We begin with a brief review of a free Dirac fermion of mass $m$ in
four dimensions 
coupled to an external gauge potential $A^\mu(x)$. The classical
equations of motion for the fermion lead to the na\"\i{}ve equation
for the divergence of the axial current $j^\mu_5 = \psib
\gamma^\mu\gamma^5\psi$:
\begin{equation}
 \partial_\mu j_5^\mu + 2im\,\psib\gamma^5\psi = 0 \,.
\end{equation}

However the corresponding operator equation in the quantum theory
receives a famous correction, the anomaly:
\begin{equation}
 \partial_\mu j_5^\mu + 2im\,\psib\gamma^5\psi = Q
 \,.
 \label{axialanomaly}
\end{equation}
with $Q$ given by (\ref{anomaly}).

It is worthwhile to consider the expectation value of this equation in
the presence of the external gauge potential. Note that a non-zero
expectation value for the divergence of the current would require a
pole at $p^2=0$ in the expectation value of the current itself. For a
massive fermion there is no state to produce such a pole, and
consequently the expectation value of the divergence of the axial
current must vanish. The operator equation (\ref{axialanomaly}) then
implies
\begin{equation}
 2im\,\langle \psib\gamma^5\psi \rangle = Q \,.
\label{massiveanomaly}
\end{equation}

Since this theory involves only an external gauge field we are free to
contemplate the above equations for the case of a single Weyl fermion
rather than a Dirac fermion. In this case the fermion is massless, and
the mass term in (\ref{axialanomaly}) vanishes.
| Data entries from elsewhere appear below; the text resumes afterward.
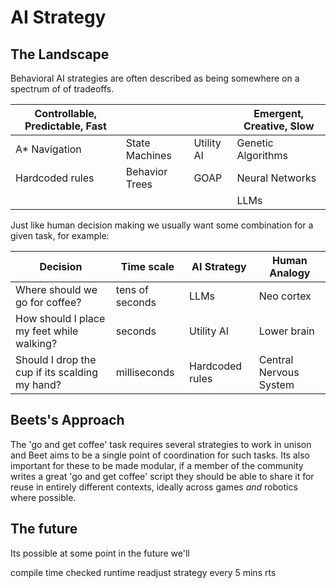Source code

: # AI Strategy

## The Landscape

Behavioral AI strategies are often described as being somewhere  on a spectrum of of tradeoffs.

| Controllable, Predictable, Fast |                |            | Emergent, Creative, Slow |
| ------------------------------- | -------------- | ---------- | ------------------------ |
| A* Navigation                   | State Machines | Utility AI | Genetic Algorithms       |
| Hardcoded rules                 | Behavior Trees | GOAP       | Neural Networks          |
|                                 |                |            | LLMs                     |


Just like human decision making we usually want some combination for a given task, for example: 

| Decision                                       | Time scale      | AI Strategy     | Human Analogy          |
| ---------------------------------------------- | --------------- | --------------- | ---------------------- |
| Where should we go for coffee?                 | tens of seconds | LLMs            | Neo cortex             |
| How should I place my feet while walking?      | seconds         | Utility AI      | Lower brain            |
| Should I drop the cup if its scalding my hand? | milliseconds    | Hardcoded rules | Central Nervous System |

## Beets's Approach

The 'go and get coffee' task requires several strategies to work in unison and Beet aims to be a single point of coordination for such tasks. Its also important for these to be made modular, if a member of the community writes a great 'go and get coffee' script they should be able to share it for reuse in entirely different contexts, ideally across games *and* robotics where possible.

## The future

Its possible at some point in the future we'll 

compile time checked
runtime readjust strategy every 5 mins rts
Also the anomaly of
the 2-component Weyl fermion is
half that of a 4-component Dirac fermion:
\begin{equation}
 \mbox{(Weyl fermion)} \qquad \partial_\mu j^\mu = \frac{1}{2}Q \,. 
\end{equation}
For the Weyl fermion the expectation value of the divergence of the current
does not vanish---the massless chiral fermion is exactly the state
needed to produce the pole in the expectation value of the axial
current:
\begin{equation}
 \mbox{(Weyl fermion)} \qquad \langle \partial_\mu j^\mu \rangle =
 \frac{1}{2}Q \,. 
\end{equation}


In our subsequent discussion we will encounter a theory with many
fermions with various masses $M_i$ and chiral charges $q_i$,
interacting with gauge potentials with complicated non-diagonal
chiral couplings to the fermions $A^\mu_{ij}$. The generalization of
(\ref{axialanomaly}) is straightforward:
\begin{equation}
 \partial_\mu J_5^\mu + 2i\,\psib M\gamma^5\psi = \half\cQ
 \,,
 \label{axialanomaly2}
\end{equation}
where $\cQ$ is the trace of the chiral charge with the external
gauge fields:
\begin{equation}
 \cQ = \frac{1}{16\pi^2}\, \tr q\, F\cdot\tilde F\,.
\end{equation}
A non-zero expectation value of the divergence of the current still
requires a pole in the current itself. The arguments of
Coleman-Grossman~\cite{Coleman} show that only massless modes can
produce such a pole, and consequently
\begin{equation}
 \langle \partial_\mu J^\mu_5\rangle = \frac{1}{32\pi^2}\, \tr \Bigl(\,P_0\,
 q\,P_0\, F\,P_0\cdot\tilde F\,\Bigr)\,. 
\label{masslessanomaly}
\end{equation}
where $P_0$ is the projector onto the massless sector of the theory.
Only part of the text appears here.